With a weather forecast of cool temperatures but no rain, organizers of the largest annual cleanup in the Francis Marion National Forest are hoping to draw more than the 155 brave souls who endured foul weather last year.
On Saturday, from 8 a.m. to noon, the U.S. Forest Service and PalmettoPride are holding the ninth annual Francis Marion National Forest Clean Up, which focuses not only on cleaning up roadside litter but illegal dumping sites.
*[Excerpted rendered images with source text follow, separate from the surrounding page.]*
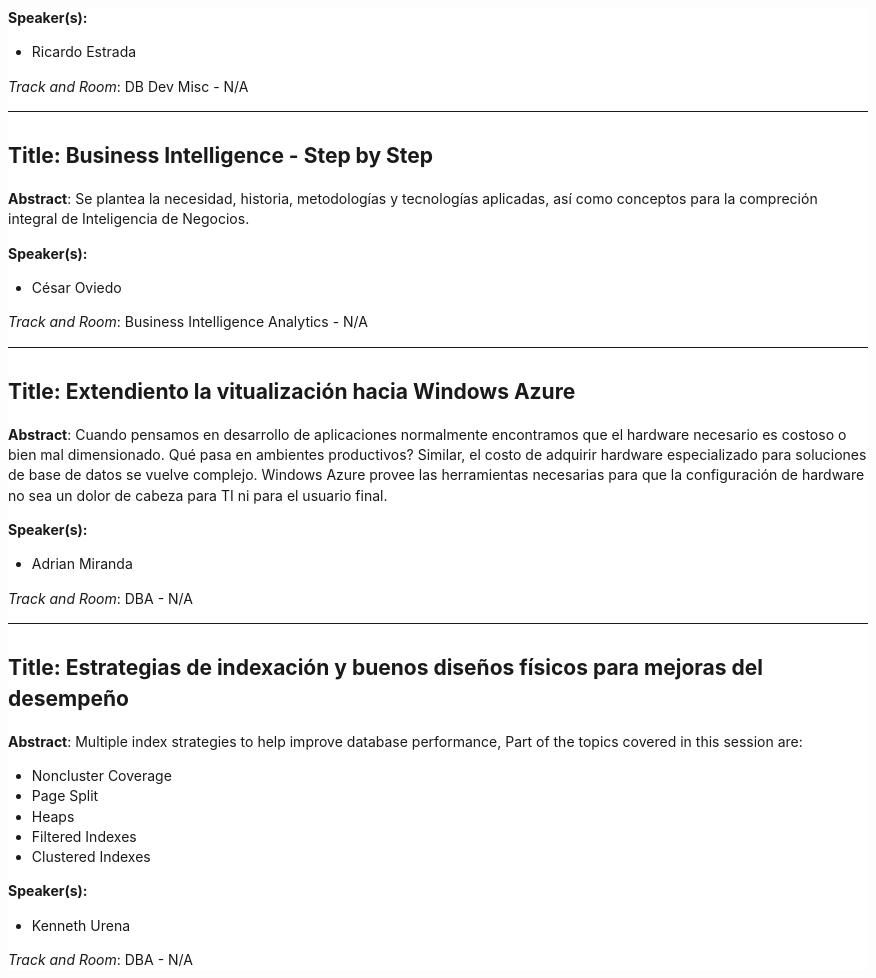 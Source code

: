 **Speaker(s):**
- Ricardo Estrada
 
*Track and Room*: DB Dev  Misc - N/A
 
----------------------------------------------------------------------------------- 
 
 
## Title: Business Intelligence - Step by Step
 
**Abstract**:
Se plantea la necesidad, historia, metodologías y tecnologías aplicadas, así como conceptos para la compreción integral de Inteligencia de Negocios.
 
**Speaker(s):**
- César Oviedo
 
*Track and Room*: Business Intelligence  Analytics - N/A
 
----------------------------------------------------------------------------------- 
 
 
## Title: Extendiento la vitualización hacia Windows Azure
 
**Abstract**:
Cuando pensamos en desarrollo de aplicaciones normalmente encontramos que el hardware necesario es costoso o bien mal dimensionado. Qué pasa en ambientes productivos? Similar, el costo de adquirir hardware especializado para soluciones de base de datos se vuelve complejo. Windows Azure provee las herramientas necesarias para que la configuración de hardware no sea un dolor de cabeza para TI ni para el usuario final.
 
**Speaker(s):**
- Adrian Miranda
 
*Track and Room*: DBA - N/A
 
----------------------------------------------------------------------------------- 
 
 
## Title: Estrategias de indexación y buenos diseños físicos para mejoras del desempeño
 
**Abstract**:
Multiple index strategies to help improve database performance, Part of the topics covered in this session are:
- Noncluster Coverage
- Page Split
- Heaps
- Filtered Indexes
- Clustered Indexes
 
**Speaker(s):**
- Kenneth Urena
 
*Track and Room*: DBA - N/A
After the cleanup, food will be served.
Volunteers can contact PalmettoPride’s Scott Morgan at firstname.lastname@example.org or 877-725-7733 to find out about one of five locations for the pickup or meet at the Forest Service office at 2967 Steed Creek Road in Huger prior to the event.
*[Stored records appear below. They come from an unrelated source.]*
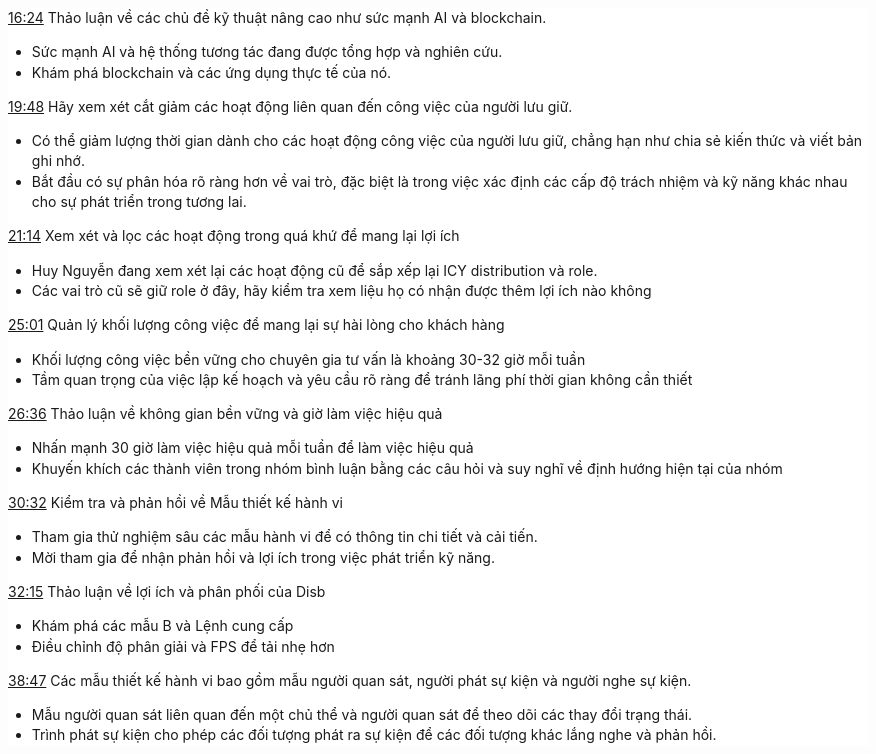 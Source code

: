 <iframe width="560" height="315" src="https://www.youtube.com/embed/POJ2hNaKJx4?si=UiwFtzZU66-l-pY5&amp;start=821" title="YouTube video player" frameborder="0" allow="accelerometer; autoplay; clipboard-write; encrypted-media; gyroscope; picture-in-picture; web-share" referrerpolicy="strict-origin-when-cross-origin" allowfullscreen></iframe>

[16:24](https://www.youtube.com/watch?v=POJ2hNaKJx4&t=984) Thảo luận về các chủ đề kỹ thuật nâng cao như sức mạnh AI và blockchain.

- Sức mạnh AI và hệ thống tương tác đang được tổng hợp và nghiên cứu.
- Khám phá blockchain và các ứng dụng thực tế của nó.

[19:48](https://www.youtube.com/watch?v=POJ2hNaKJx4&t=1188) Hãy xem xét cắt giảm các hoạt động liên quan đến công việc của người lưu giữ.

- Có thể giảm lượng thời gian dành cho các hoạt động công việc của người lưu giữ, chẳng hạn như chia sẻ kiến thức và viết bản ghi nhớ.
- Bắt đầu có sự phân hóa rõ ràng hơn về vai trò, đặc biệt là trong việc xác định các cấp độ trách nhiệm và kỹ năng khác nhau cho sự phát triển trong tương lai.

[21:14](https://www.youtube.com/watch?v=POJ2hNaKJx4&t=1274) Xem xét và lọc các hoạt động trong quá khứ để mang lại lợi ích

- Huy Nguyễn đang xem xét lại các hoạt động cũ để sắp xếp lại ICY distribution và role.
- Các vai trò cũ sẽ giữ role ở đây, hãy kiểm tra xem liệu họ có nhận được thêm lợi ích nào không

[25:01](https://www.youtube.com/watch?v=POJ2hNaKJx4&t=1501) Quản lý khối lượng công việc để mang lại sự hài lòng cho khách hàng

- Khối lượng công việc bền vững cho chuyên gia tư vấn là khoảng 30-32 giờ mỗi tuần
- Tầm quan trọng của việc lập kế hoạch và yêu cầu rõ ràng để tránh lãng phí thời gian không cần thiết

[26:36](https://www.youtube.com/watch?v=POJ2hNaKJx4&t=1596) Thảo luận về không gian bền vững và giờ làm việc hiệu quả

- Nhấn mạnh 30 giờ làm việc hiệu quả mỗi tuần để làm việc hiệu quả
- Khuyến khích các thành viên trong nhóm bình luận bằng các câu hỏi và suy nghĩ về định hướng hiện tại của nhóm

[30:32](https://www.youtube.com/watch?v=POJ2hNaKJx4&t=1832) Kiểm tra và phản hồi về Mẫu thiết kế hành vi

- Tham gia thử nghiệm sâu các mẫu hành vi để có thông tin chi tiết và cải tiến.
- Mời tham gia để nhận phản hồi và lợi ích trong việc phát triển kỹ năng.

[32:15](https://www.youtube.com/watch?v=POJ2hNaKJx4&t=1935) Thảo luận về lợi ích và phân phối của Disb

- Khám phá các mẫu B và Lệnh cung cấp
- Điều chỉnh độ phân giải và FPS để tải nhẹ hơn

[38:47](https://www.youtube.com/watch?v=POJ2hNaKJx4&t=2327) Các mẫu thiết kế hành vi bao gồm mẫu người quan sát, người phát sự kiện và người nghe sự kiện.

- Mẫu người quan sát liên quan đến một chủ thể và người quan sát để theo dõi các thay đổi trạng thái.
- Trình phát sự kiện cho phép các đối tượng phát ra sự kiện để các đối tượng khác lắng nghe và phản hồi.
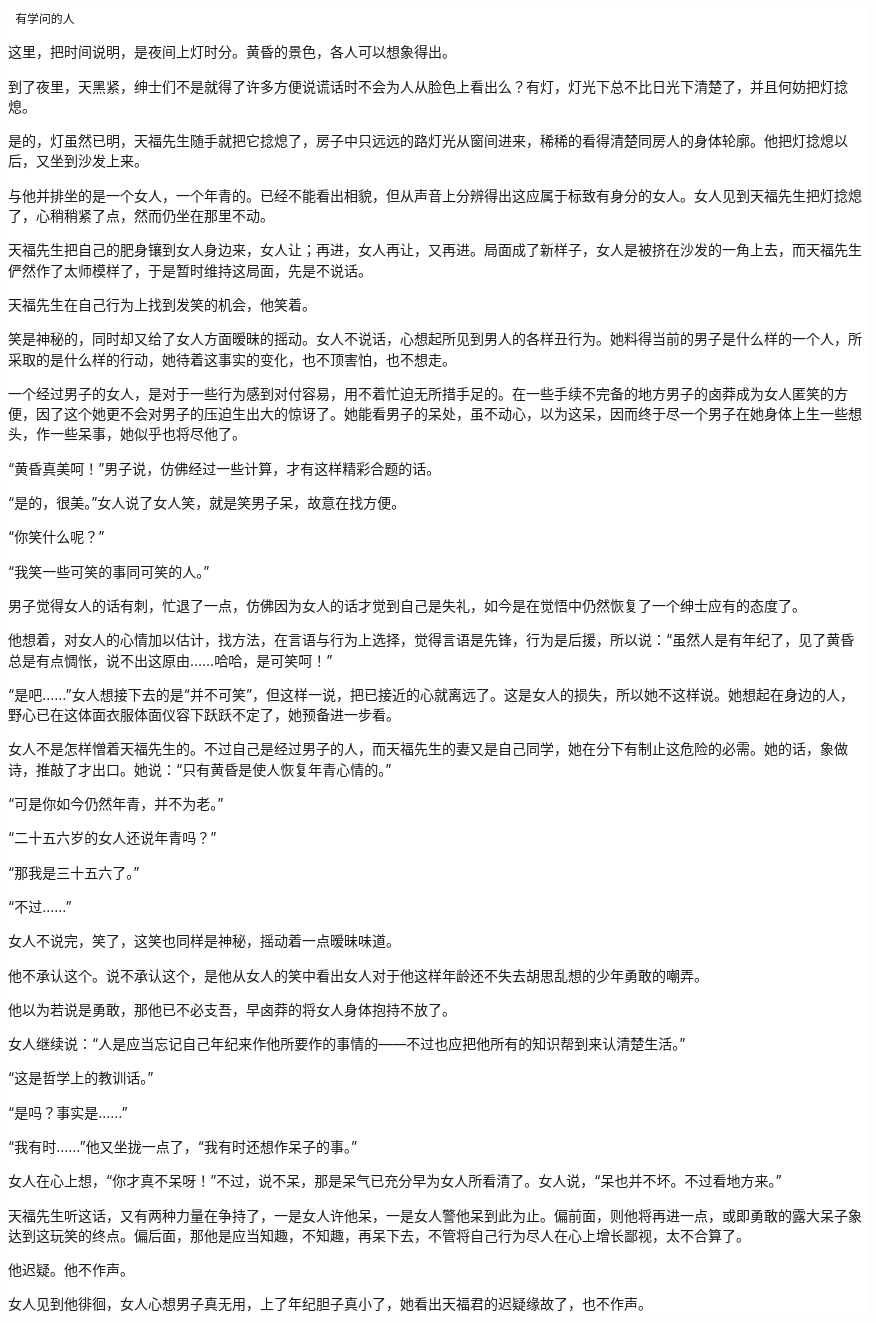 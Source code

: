      有学问的人 

   这里，把时间说明，是夜间上灯时分。黄昏的景色，各人可以想象得出。

   到了夜里，天黑紧，绅士们不是就得了许多方便说谎话时不会为人从脸色上看出么？有灯，灯光下总不比日光下清楚了，并且何妨把灯捻熄。

   是的，灯虽然已明，天福先生随手就把它捻熄了，房子中只远远的路灯光从窗间进来，稀稀的看得清楚同房人的身体轮廓。他把灯捻熄以后，又坐到沙发上来。

   与他并排坐的是一个女人，一个年青的。已经不能看出相貌，但从声音上分辨得出这应属于标致有身分的女人。女人见到天福先生把灯捻熄了，心稍稍紧了点，然而仍坐在那里不动。

   天福先生把自己的肥身镶到女人身边来，女人让；再进，女人再让，又再进。局面成了新样子，女人是被挤在沙发的一角上去，而天福先生俨然作了太师模样了，于是暂时维持这局面，先是不说话。

   天福先生在自己行为上找到发笑的机会，他笑着。

   笑是神秘的，同时却又给了女人方面暧昧的摇动。女人不说话，心想起所见到男人的各样丑行为。她料得当前的男子是什么样的一个人，所采取的是什么样的行动，她待着这事实的变化，也不顶害怕，也不想走。

   一个经过男子的女人，是对于一些行为感到对付容易，用不着忙迫无所措手足的。在一些手续不完备的地方男子的卤莽成为女人匿笑的方便，因了这个她更不会对男子的压迫生出大的惊讶了。她能看男子的呆处，虽不动心，以为这呆，因而终于尽一个男子在她身体上生一些想头，作一些呆事，她似乎也将尽他了。

   “黄昏真美呵！”男子说，仿佛经过一些计算，才有这样精彩合题的话。

   “是的，很美。”女人说了女人笑，就是笑男子呆，故意在找方便。

   “你笑什么呢？”

   “我笑一些可笑的事同可笑的人。”

   男子觉得女人的话有刺，忙退了一点，仿佛因为女人的话才觉到自己是失礼，如今是在觉悟中仍然恢复了一个绅士应有的态度了。

   他想着，对女人的心情加以估计，找方法，在言语与行为上选择，觉得言语是先锋，行为是后援，所以说：“虽然人是有年纪了，见了黄昏总是有点惆怅，说不出这原由……哈哈，是可笑呵！” 

   “是吧……”女人想接下去的是“并不可笑”，但这样一说，把已接近的心就离远了。这是女人的损失，所以她不这样说。她想起在身边的人，野心已在这体面衣服体面仪容下跃跃不定了，她预备进一步看。

   女人不是怎样憎着天福先生的。不过自己是经过男子的人，而天福先生的妻又是自己同学，她在分下有制止这危险的必需。她的话，象做诗，推敲了才出口。她说：“只有黄昏是使人恢复年青心情的。” 

   “可是你如今仍然年青，并不为老。”

   “二十五六岁的女人还说年青吗？”

   “那我是三十五六了。”

   “不过……”

   女人不说完，笑了，这笑也同样是神秘，摇动着一点暧昧味道。

   他不承认这个。说不承认这个，是他从女人的笑中看出女人对于他这样年龄还不失去胡思乱想的少年勇敢的嘲弄。

   他以为若说是勇敢，那他已不必支吾，早卤莽的将女人身体抱持不放了。

   女人继续说：“人是应当忘记自己年纪来作他所要作的事情的——不过也应把他所有的知识帮到来认清楚生活。”

   “这是哲学上的教训话。”

   “是吗？事实是……”

   “我有时……”他又坐拢一点了，“我有时还想作呆子的事。”

   女人在心上想，“你才真不呆呀！”不过，说不呆，那是呆气已充分早为女人所看清了。女人说，“呆也并不坏。不过看地方来。”

   天福先生听这话，又有两种力量在争持了，一是女人许他呆，一是女人警他呆到此为止。偏前面，则他将再进一点，或即勇敢的露大呆子象达到这玩笑的终点。偏后面，那他是应当知趣，不知趣，再呆下去，不管将自己行为尽人在心上增长鄙视，太不合算了。

   他迟疑。他不作声。

   女人见到他徘徊，女人心想男子真无用，上了年纪胆子真小了，她看出天福君的迟疑缘故了，也不作声。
Those who volunteer are urged to dress appropriately for the weather, which on Saturday morning calls for temperatures in the low- to mid-40s and no rain, and to wear “sturdy shoes and long pants.”
Jennifer Fisher, director of marketing for PalmettoPride, said about 250 people are currently signed up for the cleanup.
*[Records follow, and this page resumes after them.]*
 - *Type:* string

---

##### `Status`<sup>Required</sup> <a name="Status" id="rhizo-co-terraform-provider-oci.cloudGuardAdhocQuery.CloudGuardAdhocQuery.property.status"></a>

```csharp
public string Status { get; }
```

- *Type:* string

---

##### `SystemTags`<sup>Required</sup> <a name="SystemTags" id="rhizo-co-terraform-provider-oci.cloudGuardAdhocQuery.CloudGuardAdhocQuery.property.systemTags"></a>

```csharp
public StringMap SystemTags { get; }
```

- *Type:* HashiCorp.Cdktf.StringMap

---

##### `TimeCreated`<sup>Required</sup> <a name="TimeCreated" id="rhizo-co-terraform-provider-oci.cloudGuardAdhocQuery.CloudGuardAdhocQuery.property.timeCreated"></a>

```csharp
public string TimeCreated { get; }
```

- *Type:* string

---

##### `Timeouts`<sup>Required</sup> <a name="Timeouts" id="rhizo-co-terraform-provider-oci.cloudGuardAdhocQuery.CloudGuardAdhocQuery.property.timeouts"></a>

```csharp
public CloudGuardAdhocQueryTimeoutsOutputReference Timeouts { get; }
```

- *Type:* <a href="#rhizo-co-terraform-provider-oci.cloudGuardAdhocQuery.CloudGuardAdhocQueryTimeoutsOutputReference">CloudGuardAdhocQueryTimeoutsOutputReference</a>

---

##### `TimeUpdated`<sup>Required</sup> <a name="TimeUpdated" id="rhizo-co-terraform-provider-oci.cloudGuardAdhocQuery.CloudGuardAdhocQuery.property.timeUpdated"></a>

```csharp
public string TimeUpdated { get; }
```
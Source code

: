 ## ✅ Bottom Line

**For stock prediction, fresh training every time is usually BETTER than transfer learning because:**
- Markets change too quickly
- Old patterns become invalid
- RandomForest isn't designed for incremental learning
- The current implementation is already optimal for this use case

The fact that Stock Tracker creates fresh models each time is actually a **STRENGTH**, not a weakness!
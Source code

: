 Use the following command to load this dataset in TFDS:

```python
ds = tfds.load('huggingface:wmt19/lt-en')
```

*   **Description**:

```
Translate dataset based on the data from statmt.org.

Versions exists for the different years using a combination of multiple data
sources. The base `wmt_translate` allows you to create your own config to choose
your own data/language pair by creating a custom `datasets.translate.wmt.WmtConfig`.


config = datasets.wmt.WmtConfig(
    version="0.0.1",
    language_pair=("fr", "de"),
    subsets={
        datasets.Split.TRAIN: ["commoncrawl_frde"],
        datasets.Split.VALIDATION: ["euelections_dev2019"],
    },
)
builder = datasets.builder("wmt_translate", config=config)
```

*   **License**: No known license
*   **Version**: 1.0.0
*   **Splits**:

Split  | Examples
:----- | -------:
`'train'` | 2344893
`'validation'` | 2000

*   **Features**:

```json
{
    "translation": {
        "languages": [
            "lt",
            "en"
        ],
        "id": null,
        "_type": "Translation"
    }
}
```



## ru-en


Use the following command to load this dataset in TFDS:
“We can always use more volunteers and anyone is welcome to attend,” said Fisher. “We just ask that children under 16 be accompanied by an adult. School groups, families, Boy Scouts, Girl Scouts and any group of any size are welcome as well as individual volunteers.”
Illegal dumping, notably construction waste, is an issue in the forest, said Fisher.
“We are constantly finding slabs of concrete, mounds of shingles and other building debris. In the past we’ve found tires, boats, electronics, such as televisions and household items. We’ve found entire contents of homes dumped in the forest. People seem to pull off the main road and unload their trucks because they think no one will see them,” she said. “Our mission is to change that behavior and instill pride in the citizens of South Carolina.”
Palmetto Pride encourages everyone to report littering when first seen by calling a hotline (877-7LITTER) or by using the PalmettoPride trash tracker app.
“Our new app allows users to drop a pin wherever they are based on the GPS location of their phone. This ensures reporting is accurate even in remote areas, such as certain areas of the forest,” Fisher said.